Et en France métropolitaine alors ?

Si je vous raconte tout ça c’est parce qu’on est rentré de là-bas avec deux chats de notre côté, car on ne trouvait personne pour les adopter.  Pire encore, la veille de notre départ, on est tombé sur un chaton que les gens avaient jeté dans un récup-verre et qui était en train de cuire sur une bouteille au soleil. On a trouvé une connaissance pour le récupérer et il a depuis une belle vie, mais on voit bien qu’il y a là un vrai problème et c’était l’occasion d’aborder ce sujet dans ce scénario.
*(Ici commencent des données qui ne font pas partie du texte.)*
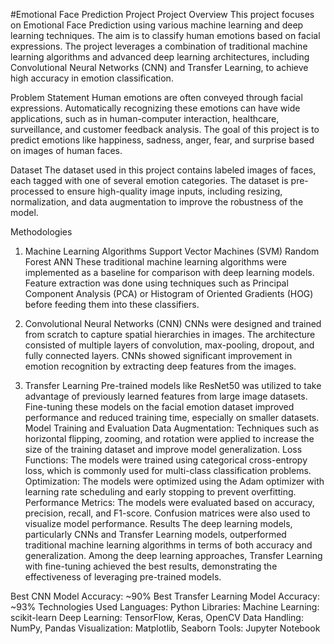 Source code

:
#Emotional Face Prediction Project
Project Overview
This project focuses on Emotional Face Prediction using various machine learning and deep learning techniques. The aim is to classify human emotions based on facial expressions. The project leverages a combination of traditional machine learning algorithms and advanced deep learning architectures, including Convolutional Neural Networks (CNN) and Transfer Learning, to achieve high accuracy in emotion classification.

Problem Statement
Human emotions are often conveyed through facial expressions. Automatically recognizing these emotions can have wide applications, such as in human-computer interaction, healthcare, surveillance, and customer feedback analysis. The goal of this project is to predict emotions like happiness, sadness, anger, fear, and surprise based on images of human faces.

Dataset
The dataset used in this project contains labeled images of faces, each tagged with one of several emotion categories. The dataset is pre-processed to ensure high-quality image inputs, including resizing, normalization, and data augmentation to improve the robustness of the model.

Methodologies
1. Machine Learning Algorithms
Support Vector Machines (SVM)
Random Forest
ANN
These traditional machine learning algorithms were implemented as a baseline for comparison with deep learning models. Feature extraction was done using techniques such as Principal Component Analysis (PCA) or Histogram of Oriented Gradients (HOG) before feeding them into these classifiers.

2. Convolutional Neural Networks (CNN)
CNNs were designed and trained from scratch to capture spatial hierarchies in images. The architecture consisted of multiple layers of convolution, max-pooling, dropout, and fully connected layers. CNNs showed significant improvement in emotion recognition by extracting deep features from the images.
3. Transfer Learning
Pre-trained models like  ResNet50 was utilized to take advantage of previously learned features from large image datasets. Fine-tuning these models on the facial emotion dataset improved performance and reduced training time, especially on smaller datasets.
Model Training and Evaluation
Data Augmentation: Techniques such as horizontal flipping, zooming, and rotation were applied to increase the size of the training dataset and improve model generalization.
Loss Functions: The models were trained using categorical cross-entropy loss, which is commonly used for multi-class classification problems.
Optimization: The models were optimized using the Adam optimizer with learning rate scheduling and early stopping to prevent overfitting.
Performance Metrics: The models were evaluated based on accuracy, precision, recall, and F1-score. Confusion matrices were also used to visualize model performance.
Results
The deep learning models, particularly CNNs and Transfer Learning models, outperformed traditional machine learning algorithms in terms of both accuracy and generalization. Among the deep learning approaches, Transfer Learning with fine-tuning achieved the best results, demonstrating the effectiveness of leveraging pre-trained models.

Best CNN Model Accuracy: ~90%
Best Transfer Learning Model Accuracy: ~93%
Technologies Used
Languages: Python
Libraries:
Machine Learning: scikit-learn
Deep Learning: TensorFlow, Keras, OpenCV
Data Handling: NumPy, Pandas
Visualization: Matplotlib, Seaborn
Tools: Jupyter Notebook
D’autant que les chats errants deviennent également un problème en métropole, dans toutes les communes. Et c’est le chat que l’ont voit principalement errer dans les villes et les campagnes par chez nous. Je profite donc de la fin de cet article pour vous inciter fortement à stériliser vos bestioles et si vous voulez un animal, à adopter dans les assos qui sont souvent débordées. Et je vous laisse avec une photo de quelques-uns de nos matous pour vous attendrir.

La louloute a un body pour éviter qu’elle touche aux points après son opération. Nous avons du faire enlever et euthanasier les 4 petits qu’elle portait faute d’adoptant et de pouvoir s’en occuper nous-même avant de la faire stériliser.